[[ Records supplied, beginning ]]
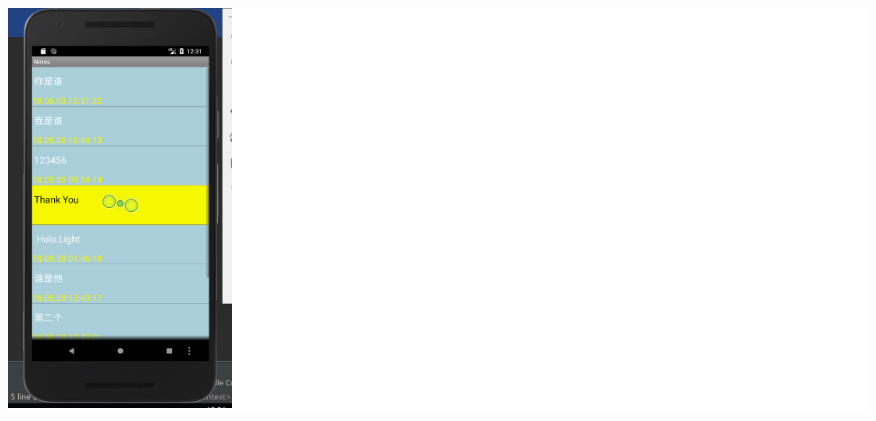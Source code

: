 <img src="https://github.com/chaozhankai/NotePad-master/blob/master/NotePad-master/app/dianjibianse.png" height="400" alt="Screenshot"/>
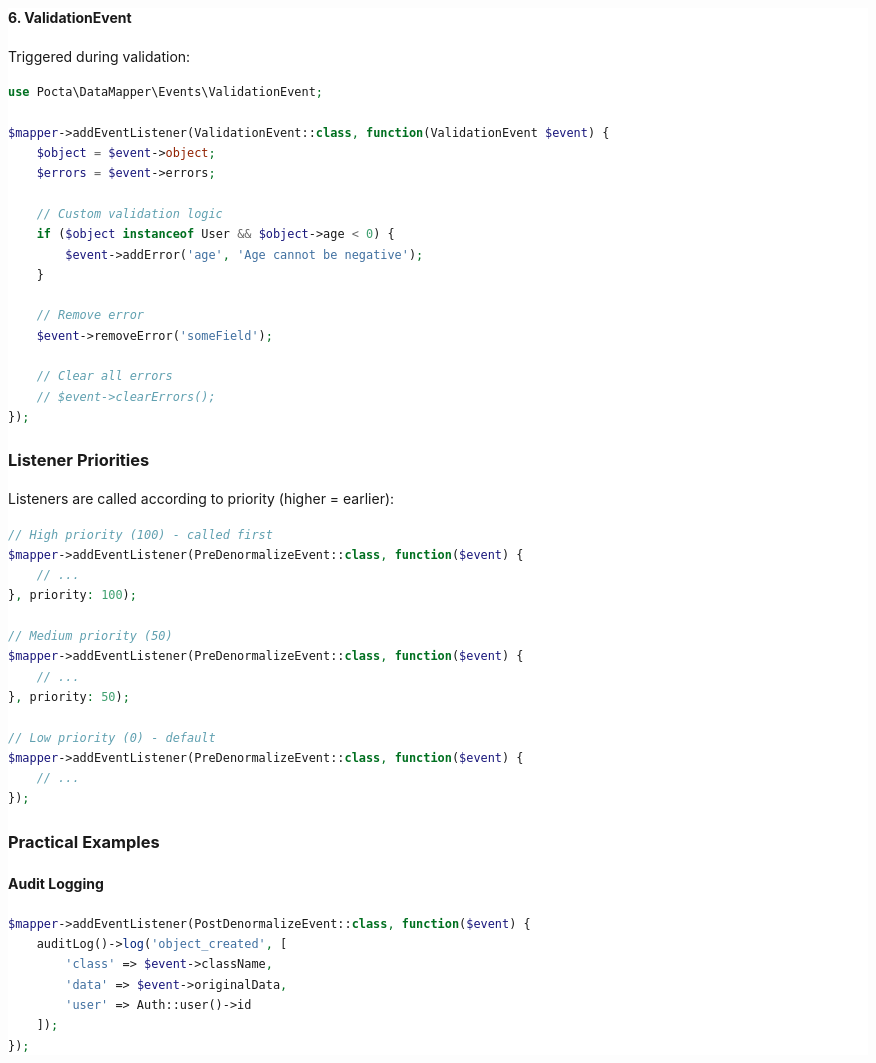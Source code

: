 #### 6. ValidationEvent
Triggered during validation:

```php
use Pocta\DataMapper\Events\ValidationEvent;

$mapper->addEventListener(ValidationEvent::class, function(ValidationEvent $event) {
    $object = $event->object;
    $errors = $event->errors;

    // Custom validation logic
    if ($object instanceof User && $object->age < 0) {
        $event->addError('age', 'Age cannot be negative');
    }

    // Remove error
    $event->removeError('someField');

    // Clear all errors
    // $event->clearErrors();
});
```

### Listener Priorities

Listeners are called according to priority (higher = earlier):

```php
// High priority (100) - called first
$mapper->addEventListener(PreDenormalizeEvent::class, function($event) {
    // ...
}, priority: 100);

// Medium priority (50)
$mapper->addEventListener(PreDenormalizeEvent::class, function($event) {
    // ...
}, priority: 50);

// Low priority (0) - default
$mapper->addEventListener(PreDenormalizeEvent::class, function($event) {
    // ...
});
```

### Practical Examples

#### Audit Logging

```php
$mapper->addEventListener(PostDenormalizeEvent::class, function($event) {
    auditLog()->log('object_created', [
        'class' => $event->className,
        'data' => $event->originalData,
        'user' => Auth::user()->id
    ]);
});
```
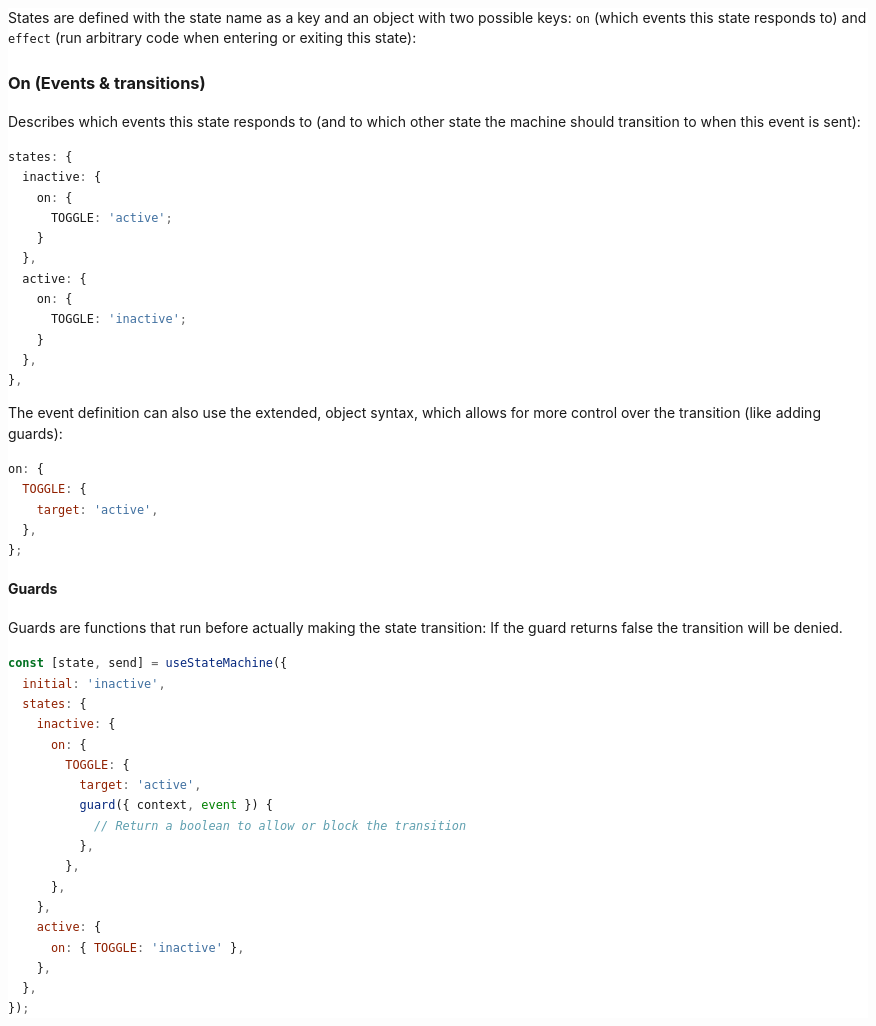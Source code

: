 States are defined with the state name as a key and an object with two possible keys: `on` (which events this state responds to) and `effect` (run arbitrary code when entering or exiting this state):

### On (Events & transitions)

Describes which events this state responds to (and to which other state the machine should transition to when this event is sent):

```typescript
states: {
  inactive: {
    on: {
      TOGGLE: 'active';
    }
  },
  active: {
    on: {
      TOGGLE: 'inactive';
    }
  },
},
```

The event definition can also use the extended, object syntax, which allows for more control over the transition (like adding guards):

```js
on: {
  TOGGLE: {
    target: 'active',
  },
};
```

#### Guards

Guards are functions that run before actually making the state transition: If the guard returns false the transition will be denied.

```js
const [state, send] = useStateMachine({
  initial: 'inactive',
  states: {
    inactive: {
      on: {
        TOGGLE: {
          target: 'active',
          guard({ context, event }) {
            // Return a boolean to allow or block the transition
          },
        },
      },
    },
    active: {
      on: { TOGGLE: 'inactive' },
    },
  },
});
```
[[ Records supplied, end ]]
What is expected:
Each line of the data in which the string "ValidationEvent" appears needs to be copied.

Answer to this problem:
: #### 6. ValidationEvent
use Pocta\DataMapper\Events\ValidationEvent;
$mapper->addEventListener(ValidationEvent::class, function(ValidationEvent $event) {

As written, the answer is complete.